======== THE RECORDS
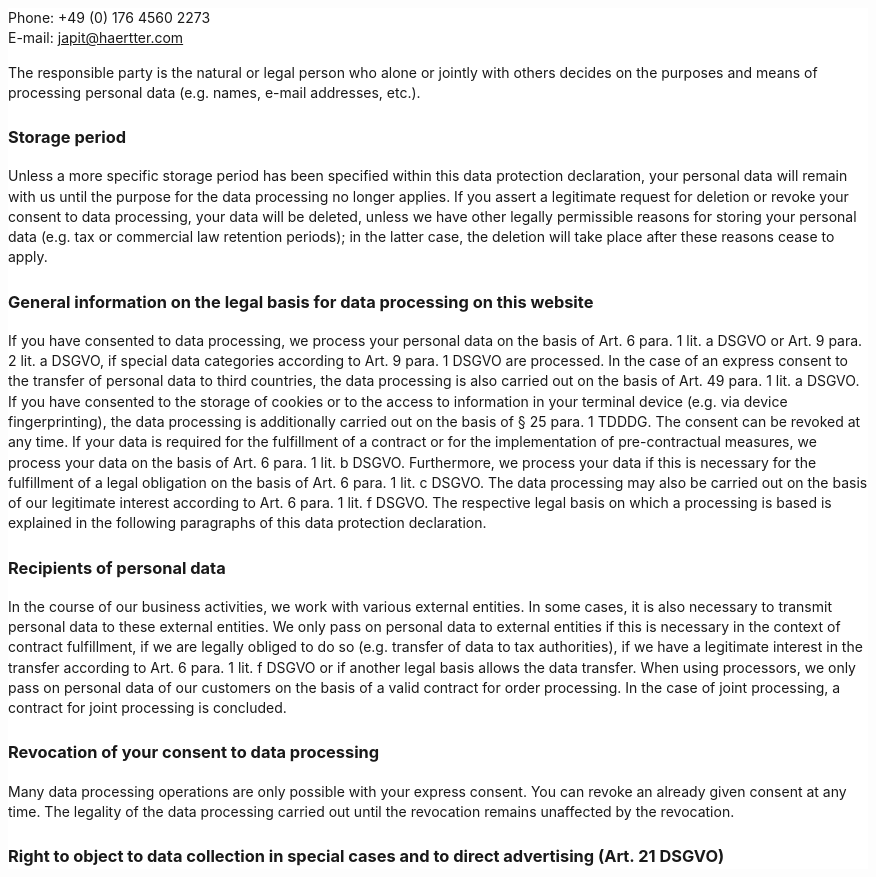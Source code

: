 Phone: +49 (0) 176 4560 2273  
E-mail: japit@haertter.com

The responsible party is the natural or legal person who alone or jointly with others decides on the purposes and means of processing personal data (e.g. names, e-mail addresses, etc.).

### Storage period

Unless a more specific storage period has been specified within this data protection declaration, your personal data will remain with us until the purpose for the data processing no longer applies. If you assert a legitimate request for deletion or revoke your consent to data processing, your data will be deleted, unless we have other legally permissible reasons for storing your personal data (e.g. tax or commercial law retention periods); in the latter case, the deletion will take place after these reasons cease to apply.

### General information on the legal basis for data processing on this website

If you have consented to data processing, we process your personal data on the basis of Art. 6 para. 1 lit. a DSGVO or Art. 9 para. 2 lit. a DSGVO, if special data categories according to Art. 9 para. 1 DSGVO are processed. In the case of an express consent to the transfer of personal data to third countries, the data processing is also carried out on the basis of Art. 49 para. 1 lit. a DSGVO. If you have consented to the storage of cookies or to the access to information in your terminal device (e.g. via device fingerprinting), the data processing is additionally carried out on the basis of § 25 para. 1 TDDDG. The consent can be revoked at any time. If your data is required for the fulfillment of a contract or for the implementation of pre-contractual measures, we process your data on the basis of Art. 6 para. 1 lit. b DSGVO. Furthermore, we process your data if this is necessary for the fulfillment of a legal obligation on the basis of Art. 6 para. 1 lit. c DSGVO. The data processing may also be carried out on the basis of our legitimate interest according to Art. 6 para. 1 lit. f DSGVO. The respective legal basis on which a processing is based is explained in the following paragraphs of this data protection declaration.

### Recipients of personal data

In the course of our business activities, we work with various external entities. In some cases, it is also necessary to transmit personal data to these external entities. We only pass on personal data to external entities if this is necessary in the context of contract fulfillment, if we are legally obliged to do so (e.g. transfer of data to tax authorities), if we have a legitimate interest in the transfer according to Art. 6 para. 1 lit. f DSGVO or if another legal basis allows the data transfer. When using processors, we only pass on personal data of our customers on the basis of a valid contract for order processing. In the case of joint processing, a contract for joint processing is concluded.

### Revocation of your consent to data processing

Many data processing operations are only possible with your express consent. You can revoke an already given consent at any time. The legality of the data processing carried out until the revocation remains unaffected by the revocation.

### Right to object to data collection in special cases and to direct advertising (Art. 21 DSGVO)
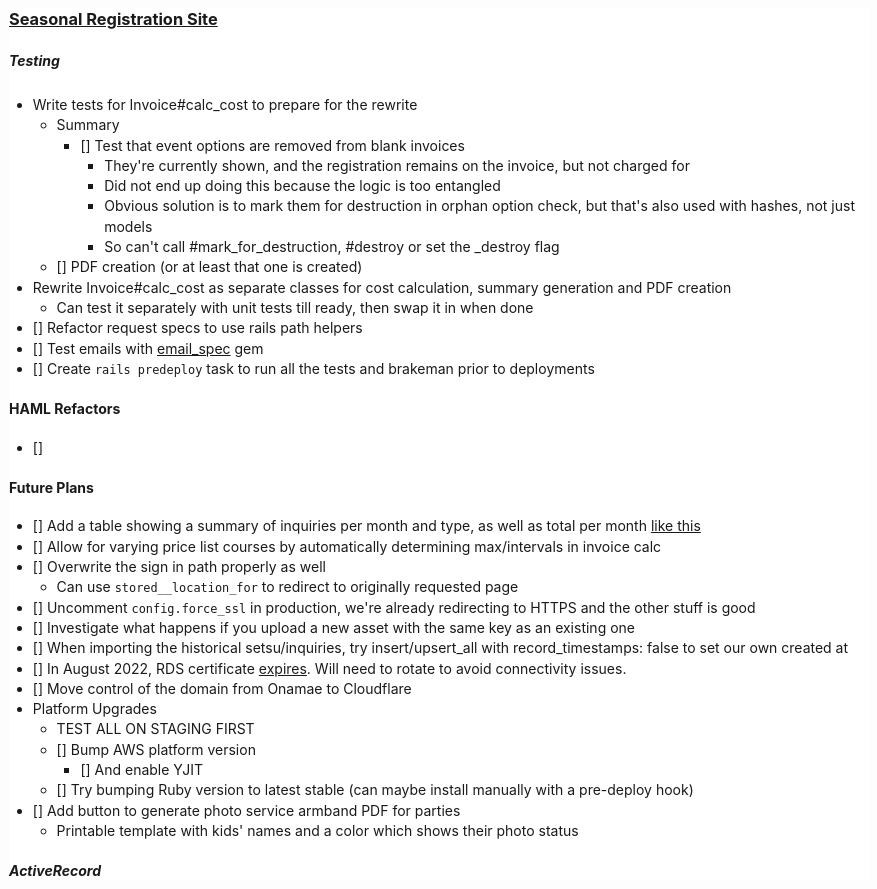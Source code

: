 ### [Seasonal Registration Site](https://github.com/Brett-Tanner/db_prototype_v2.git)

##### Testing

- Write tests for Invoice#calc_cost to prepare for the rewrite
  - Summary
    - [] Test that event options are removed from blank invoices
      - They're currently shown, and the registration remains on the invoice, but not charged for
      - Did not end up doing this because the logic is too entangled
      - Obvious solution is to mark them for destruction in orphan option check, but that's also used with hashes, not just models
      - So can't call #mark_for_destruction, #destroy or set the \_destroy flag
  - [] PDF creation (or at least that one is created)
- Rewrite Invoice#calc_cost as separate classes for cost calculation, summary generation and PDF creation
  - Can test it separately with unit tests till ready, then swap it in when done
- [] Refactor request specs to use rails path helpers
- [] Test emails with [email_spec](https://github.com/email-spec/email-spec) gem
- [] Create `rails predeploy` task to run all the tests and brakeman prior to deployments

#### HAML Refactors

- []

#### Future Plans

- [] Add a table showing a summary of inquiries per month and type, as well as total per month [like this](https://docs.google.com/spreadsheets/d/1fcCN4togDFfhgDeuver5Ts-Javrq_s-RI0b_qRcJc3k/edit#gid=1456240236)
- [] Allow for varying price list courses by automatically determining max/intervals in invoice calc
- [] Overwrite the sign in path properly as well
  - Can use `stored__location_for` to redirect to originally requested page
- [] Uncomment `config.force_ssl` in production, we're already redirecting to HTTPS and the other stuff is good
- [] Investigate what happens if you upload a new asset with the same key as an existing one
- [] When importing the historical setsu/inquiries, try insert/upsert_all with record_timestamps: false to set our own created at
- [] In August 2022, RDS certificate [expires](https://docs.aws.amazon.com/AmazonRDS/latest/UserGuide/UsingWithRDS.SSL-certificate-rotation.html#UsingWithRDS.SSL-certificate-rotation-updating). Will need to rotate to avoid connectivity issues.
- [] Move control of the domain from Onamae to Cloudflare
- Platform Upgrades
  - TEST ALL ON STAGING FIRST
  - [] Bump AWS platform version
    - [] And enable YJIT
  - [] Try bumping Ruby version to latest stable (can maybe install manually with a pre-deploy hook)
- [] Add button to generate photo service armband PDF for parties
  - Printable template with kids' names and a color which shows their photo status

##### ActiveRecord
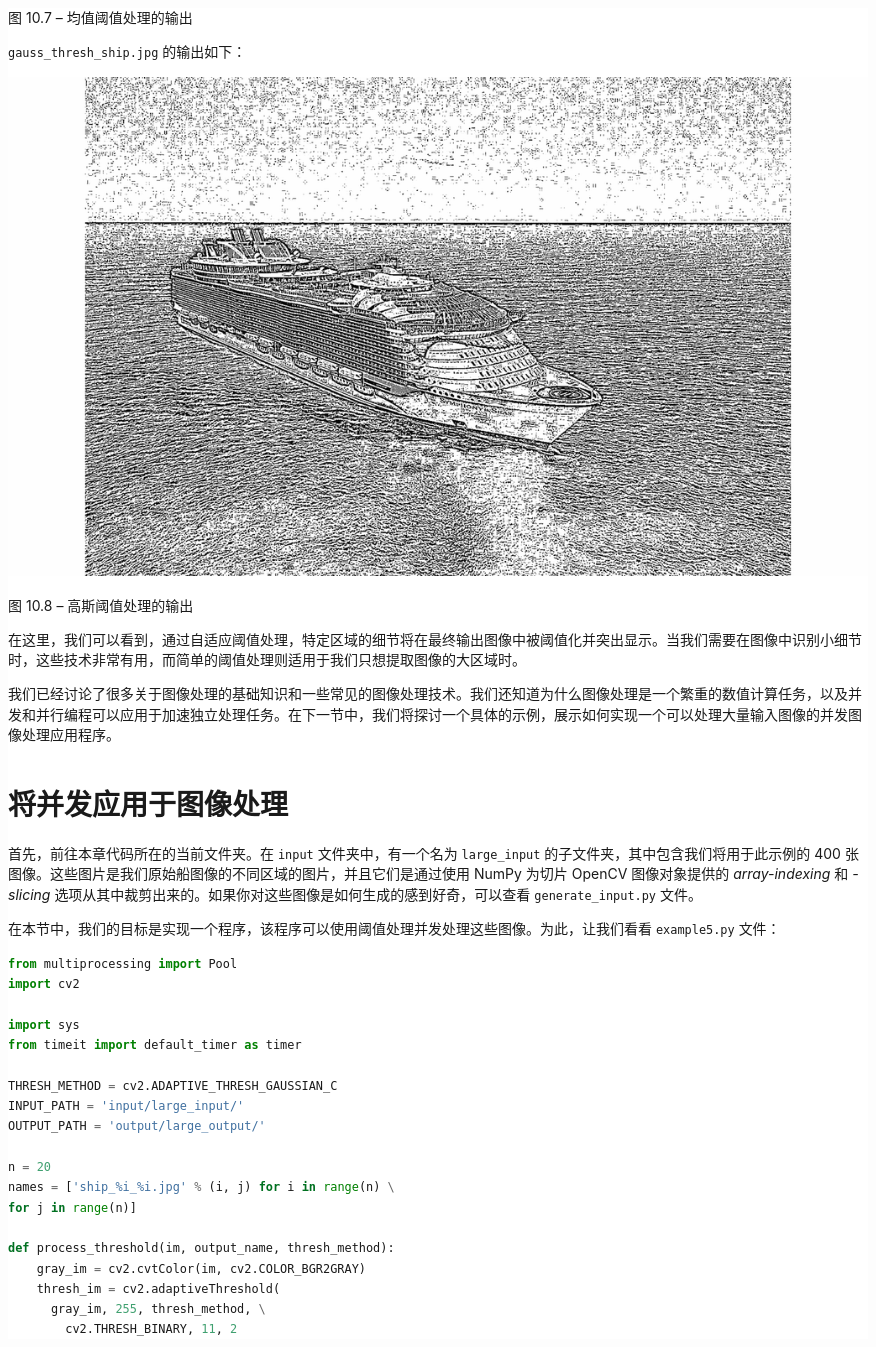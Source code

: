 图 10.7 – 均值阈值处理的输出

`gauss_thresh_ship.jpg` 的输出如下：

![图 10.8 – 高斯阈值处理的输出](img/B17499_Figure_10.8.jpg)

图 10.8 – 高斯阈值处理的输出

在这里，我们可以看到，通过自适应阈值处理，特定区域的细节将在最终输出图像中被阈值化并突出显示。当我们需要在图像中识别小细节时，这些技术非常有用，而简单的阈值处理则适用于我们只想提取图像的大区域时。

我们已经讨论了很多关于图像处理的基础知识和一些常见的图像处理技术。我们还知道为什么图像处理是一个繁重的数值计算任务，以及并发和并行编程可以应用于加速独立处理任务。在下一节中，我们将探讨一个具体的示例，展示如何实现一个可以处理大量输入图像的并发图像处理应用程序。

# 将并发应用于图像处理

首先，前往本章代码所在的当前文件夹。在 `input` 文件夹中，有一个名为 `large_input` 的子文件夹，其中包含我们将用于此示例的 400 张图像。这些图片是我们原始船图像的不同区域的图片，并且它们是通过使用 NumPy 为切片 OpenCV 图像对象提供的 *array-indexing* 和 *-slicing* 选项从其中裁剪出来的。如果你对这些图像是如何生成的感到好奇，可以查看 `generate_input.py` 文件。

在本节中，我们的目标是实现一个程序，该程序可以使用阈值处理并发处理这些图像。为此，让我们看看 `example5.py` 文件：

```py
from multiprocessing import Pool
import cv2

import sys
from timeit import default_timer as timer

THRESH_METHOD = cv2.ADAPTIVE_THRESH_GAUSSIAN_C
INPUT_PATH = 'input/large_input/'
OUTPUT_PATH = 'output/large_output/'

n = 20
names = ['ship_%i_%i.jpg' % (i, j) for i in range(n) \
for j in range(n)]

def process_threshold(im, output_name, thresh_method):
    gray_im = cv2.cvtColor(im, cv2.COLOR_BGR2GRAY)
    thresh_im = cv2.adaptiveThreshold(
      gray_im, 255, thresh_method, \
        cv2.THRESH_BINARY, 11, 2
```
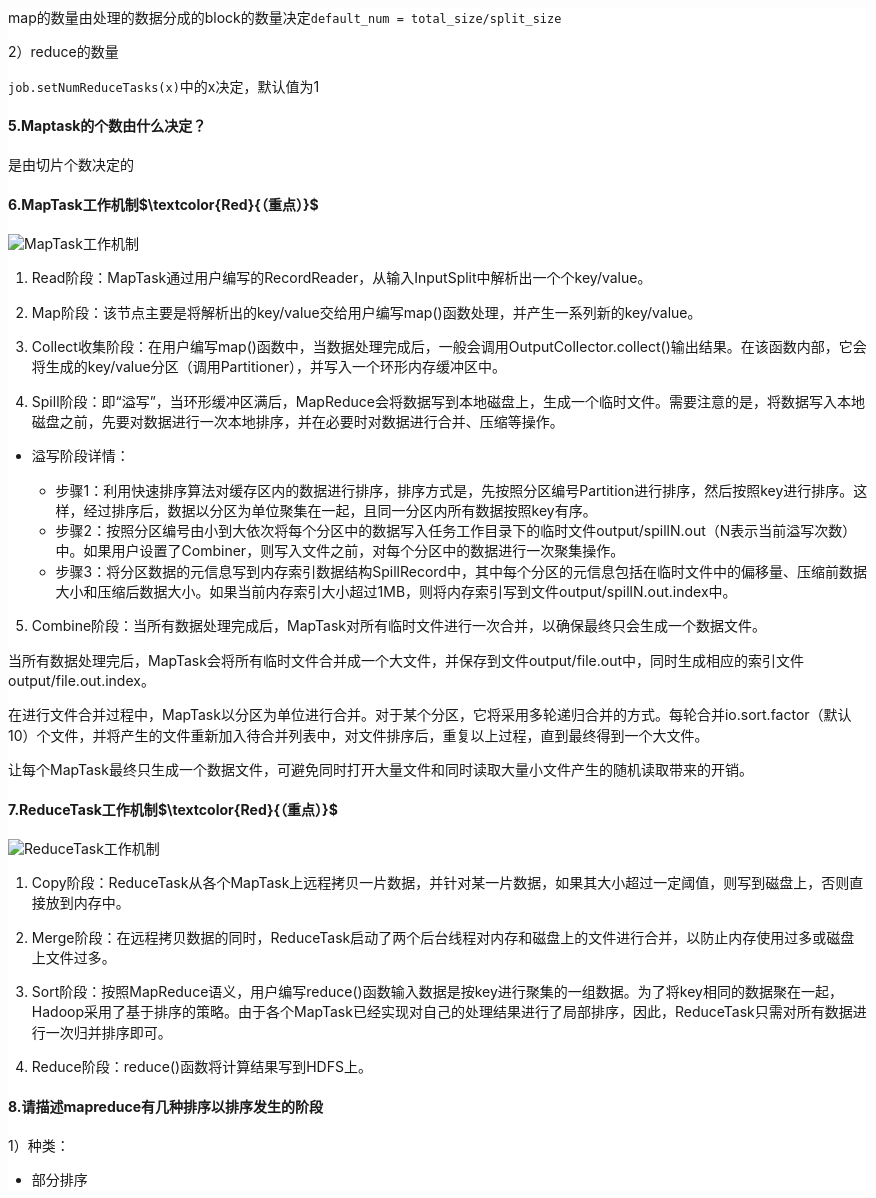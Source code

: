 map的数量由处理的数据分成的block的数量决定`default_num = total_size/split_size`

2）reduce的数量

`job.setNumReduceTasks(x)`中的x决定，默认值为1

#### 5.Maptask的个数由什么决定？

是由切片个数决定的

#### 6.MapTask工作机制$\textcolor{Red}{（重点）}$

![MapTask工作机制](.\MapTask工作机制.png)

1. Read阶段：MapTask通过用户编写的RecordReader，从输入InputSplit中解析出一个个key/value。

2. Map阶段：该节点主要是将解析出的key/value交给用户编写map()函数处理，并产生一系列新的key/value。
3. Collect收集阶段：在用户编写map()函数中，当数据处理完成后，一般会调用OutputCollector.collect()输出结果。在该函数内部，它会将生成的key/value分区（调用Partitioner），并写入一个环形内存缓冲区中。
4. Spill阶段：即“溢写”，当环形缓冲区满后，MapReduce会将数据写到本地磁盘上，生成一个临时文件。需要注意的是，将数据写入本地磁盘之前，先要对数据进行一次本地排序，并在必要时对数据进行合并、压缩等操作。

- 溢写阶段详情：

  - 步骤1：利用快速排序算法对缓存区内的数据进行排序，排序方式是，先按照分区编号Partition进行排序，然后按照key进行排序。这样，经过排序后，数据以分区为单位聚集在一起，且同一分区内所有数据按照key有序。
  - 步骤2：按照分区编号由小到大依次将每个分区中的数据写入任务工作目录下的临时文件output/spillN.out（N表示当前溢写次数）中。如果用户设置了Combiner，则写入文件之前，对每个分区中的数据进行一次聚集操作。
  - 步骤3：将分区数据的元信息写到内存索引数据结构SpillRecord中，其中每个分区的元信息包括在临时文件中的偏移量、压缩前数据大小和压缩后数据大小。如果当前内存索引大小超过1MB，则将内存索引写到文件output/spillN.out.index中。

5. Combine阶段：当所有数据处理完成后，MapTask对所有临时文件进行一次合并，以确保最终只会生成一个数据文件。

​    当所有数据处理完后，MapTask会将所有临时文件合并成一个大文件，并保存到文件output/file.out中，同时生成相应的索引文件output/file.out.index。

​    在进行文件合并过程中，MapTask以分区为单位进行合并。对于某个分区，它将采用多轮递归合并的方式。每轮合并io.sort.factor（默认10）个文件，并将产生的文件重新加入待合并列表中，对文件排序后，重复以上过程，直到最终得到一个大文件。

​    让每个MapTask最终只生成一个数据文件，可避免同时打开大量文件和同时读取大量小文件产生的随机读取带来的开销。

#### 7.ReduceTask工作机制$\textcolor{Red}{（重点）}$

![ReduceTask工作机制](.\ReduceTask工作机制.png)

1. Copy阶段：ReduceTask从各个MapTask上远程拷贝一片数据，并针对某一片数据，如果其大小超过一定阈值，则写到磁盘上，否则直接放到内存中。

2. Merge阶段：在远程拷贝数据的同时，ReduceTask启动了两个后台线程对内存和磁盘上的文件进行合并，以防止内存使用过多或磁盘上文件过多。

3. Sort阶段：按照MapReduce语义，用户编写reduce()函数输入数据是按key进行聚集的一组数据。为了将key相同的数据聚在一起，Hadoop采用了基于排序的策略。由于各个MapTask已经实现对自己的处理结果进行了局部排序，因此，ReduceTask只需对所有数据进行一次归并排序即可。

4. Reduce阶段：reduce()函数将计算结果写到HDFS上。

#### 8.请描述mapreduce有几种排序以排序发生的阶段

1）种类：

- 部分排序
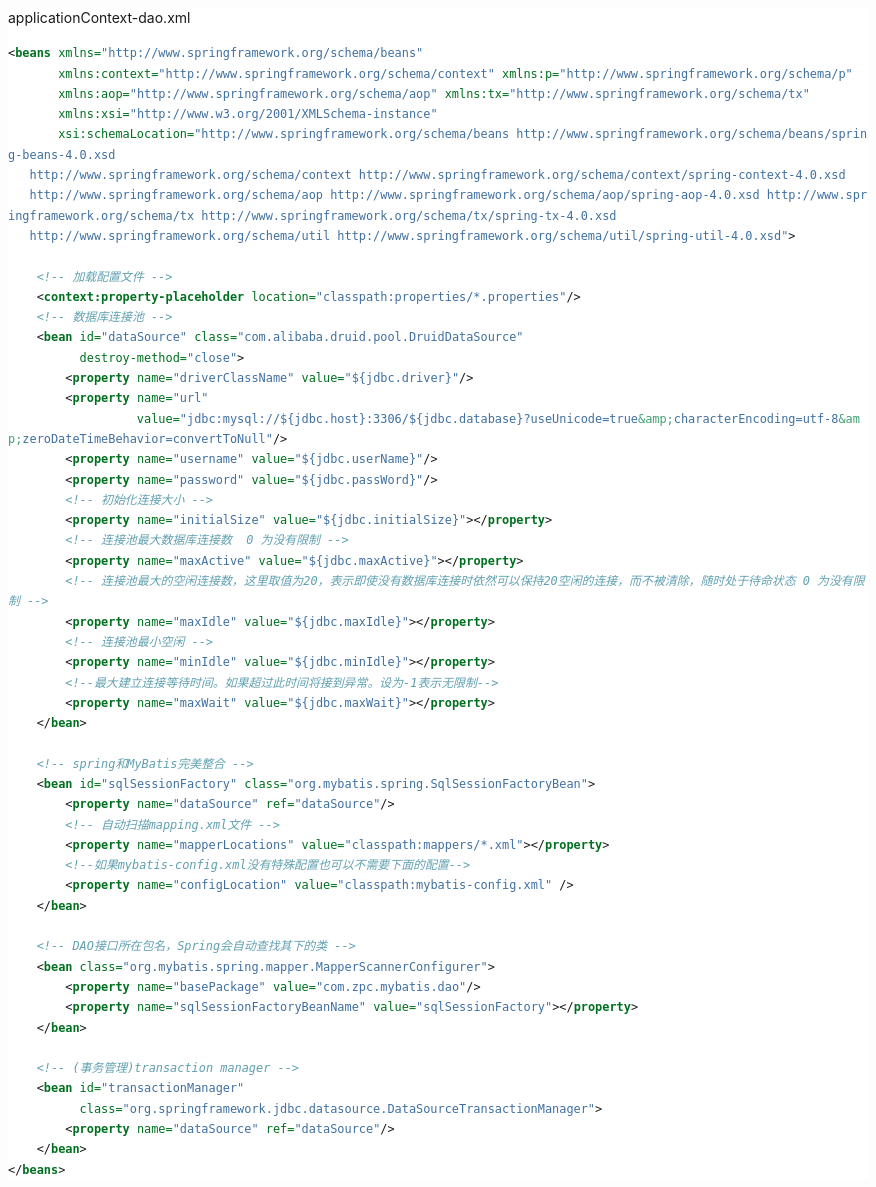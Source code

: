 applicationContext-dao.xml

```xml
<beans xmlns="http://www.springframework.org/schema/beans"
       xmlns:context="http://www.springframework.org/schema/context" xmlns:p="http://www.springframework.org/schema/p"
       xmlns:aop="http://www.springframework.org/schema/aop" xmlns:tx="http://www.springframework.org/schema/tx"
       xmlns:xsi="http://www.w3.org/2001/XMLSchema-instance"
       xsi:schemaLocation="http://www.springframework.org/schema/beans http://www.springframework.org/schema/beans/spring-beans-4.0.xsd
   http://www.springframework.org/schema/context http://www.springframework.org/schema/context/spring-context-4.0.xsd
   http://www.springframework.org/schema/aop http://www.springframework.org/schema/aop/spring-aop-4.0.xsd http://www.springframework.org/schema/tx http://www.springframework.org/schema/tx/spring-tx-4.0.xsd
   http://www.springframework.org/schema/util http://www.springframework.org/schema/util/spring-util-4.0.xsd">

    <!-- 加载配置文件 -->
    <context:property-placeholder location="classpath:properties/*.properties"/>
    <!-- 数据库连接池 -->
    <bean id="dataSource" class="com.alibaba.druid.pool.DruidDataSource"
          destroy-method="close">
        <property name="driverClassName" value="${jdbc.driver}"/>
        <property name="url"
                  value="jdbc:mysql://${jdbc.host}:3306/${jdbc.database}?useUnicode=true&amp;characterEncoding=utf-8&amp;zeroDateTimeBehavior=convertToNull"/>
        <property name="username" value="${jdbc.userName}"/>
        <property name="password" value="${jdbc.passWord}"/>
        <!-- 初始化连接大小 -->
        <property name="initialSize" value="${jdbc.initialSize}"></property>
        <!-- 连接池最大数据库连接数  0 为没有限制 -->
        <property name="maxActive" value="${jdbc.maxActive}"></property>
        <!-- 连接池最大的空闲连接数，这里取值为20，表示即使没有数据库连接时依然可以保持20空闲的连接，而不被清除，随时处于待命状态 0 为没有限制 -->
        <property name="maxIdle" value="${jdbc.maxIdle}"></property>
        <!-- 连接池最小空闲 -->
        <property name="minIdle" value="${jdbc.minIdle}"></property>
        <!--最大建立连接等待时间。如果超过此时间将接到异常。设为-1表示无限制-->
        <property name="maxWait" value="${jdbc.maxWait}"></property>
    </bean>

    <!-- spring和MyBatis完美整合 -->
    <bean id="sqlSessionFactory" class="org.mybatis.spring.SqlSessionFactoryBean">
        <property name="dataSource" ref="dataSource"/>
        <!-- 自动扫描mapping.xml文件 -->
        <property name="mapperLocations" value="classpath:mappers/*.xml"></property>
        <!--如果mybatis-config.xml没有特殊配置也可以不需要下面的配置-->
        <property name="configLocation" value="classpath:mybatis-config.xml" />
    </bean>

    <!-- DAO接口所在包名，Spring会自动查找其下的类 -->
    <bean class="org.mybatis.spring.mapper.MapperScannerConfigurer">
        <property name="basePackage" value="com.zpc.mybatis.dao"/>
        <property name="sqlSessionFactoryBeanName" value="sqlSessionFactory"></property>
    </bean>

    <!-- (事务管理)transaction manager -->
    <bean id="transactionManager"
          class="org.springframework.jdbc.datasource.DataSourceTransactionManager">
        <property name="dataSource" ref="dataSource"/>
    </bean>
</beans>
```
================
**TASK INSTRUCTIONS:** Skip the pictures and restate exactly the lines from the beginning of the listing to the line with "### Storage period", that line included.

**SOLUTION BELOW:**
Source code

: Phone: +49 (0) 176 4560 2273  
E-mail: japit@haertter.com

The responsible party is the natural or legal person who alone or jointly with others decides on the purposes and means of processing personal data (e.g. names, e-mail addresses, etc.).

### Storage period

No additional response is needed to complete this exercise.